Travel Guide Morocco


It’s no secret that Tangier has a history as colorful as the city itself. The list of groups who have stepped foot in Tangier’s port -- Phoenicians, Ionians, Carthaginians, Romans, Vandals, Berbers, Arabs, Portuguese, and Sephardim -- reads like an index in a history textbook. For 23 years, the Tangier International Zone granted the French, Spanish, Belgians, Portuguese, Italian, Swedish, Dutch, and Americans the shared administrations of the strategic Northern Africa spot while keeping the independency of Tangier. Then it became a haven for hippies, artists, writers, actors, and diplomats. Welcome to this magnetic urban oasis.


Morocco starts in Tangier. It’s often the first city that travelers arrive when taking a ferry from the European mainland, as a mosaic of Moroccan, Moorish, and Andalusian architecture clings to the medina’s hillside and welcomes all within its walls.

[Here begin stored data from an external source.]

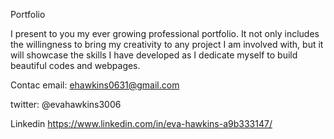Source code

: Portfolio

I present to you my ever growing professional portfolio. It not only includes the willingness to bring my creativity to any project I am involved with, but it will showcase the skills I have developed as I dedicate myself to build beautiful codes and webpages.




Contac
email: ehawkins0631@gmail.com

twitter: @evahawkins3006

Linkedin https://www.linkedin.com/in/eva-hawkins-a9b333147/
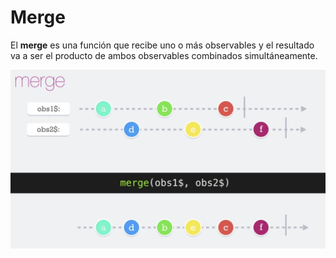 # Merge

El __merge__ es una función que recibe uno o más observables y el resultado va a ser el producto de ambos observables combinados simultáneamente.

![merge](./../imgs/merge.png "merge")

Wandering through the intricate alleyways of the kasbah, the old walled fortress of the Moroccan city, is inviting yourself to get lost (in a good way). Enjoy its essence without a precise direction. Just let go and take a fascinating and evocative journey through this fabled city.

What to Do & See in Tangier

The Bay of Tangier, which faces the Strait of Gibraltar, opens onto both the Atlantic Ocean and the Mediterranean Sea. Tangier, nicknamed The City of Foreigners, has been a cosmopolitan crossroad in Morocco for centuries. Keep the following tips in your back pocket so as to not to miss the essence of the city and its surroundings.

1. Tangier Kasbah: This car-free, open-air “museum” features immense architectural and historic treasures. Meandering through the Grand Socco (Large Bazaar), you will be dazzled by the intoxicating spectacle of the colors, sounds, and smells of this bustling market. Of course, don’t miss the Petit Socco, a stone’s throw from its big brother, which is even more famous for tasting local gastronomic specialties. Did you know that you can discover the Berber neighborhood in the highest part of the medina? Don’t miss this explosion of color that permeates every facade in blues and that inevitably reminds us of Chefchaouen. The drawings, made by the locals show scenes related to their culture. After exploring the old part of town, it’s time to flip the page and walk towards the Place de France, the starting point of the European part of Tangier. Walk there to admire the huge residences overlooking the ocean.

2. Kasbah Museum – Set in the former Governor’s Palace, commonly known as Dar al-Makhzen or Dar al-Sultan, this monument was built by Pasha Ahmed ben Ali ben Abd Allah al-Rifi (1691-1740) during the reign of Moulay Ismael. Art aficionados will be delighted by a world of wonderful patios, lattices, coffered ceilings, and gardens. Note the mosaic brought from the Roman city of Volubilis that decorates the floor of one of the interior rooms, it’s a true treasure.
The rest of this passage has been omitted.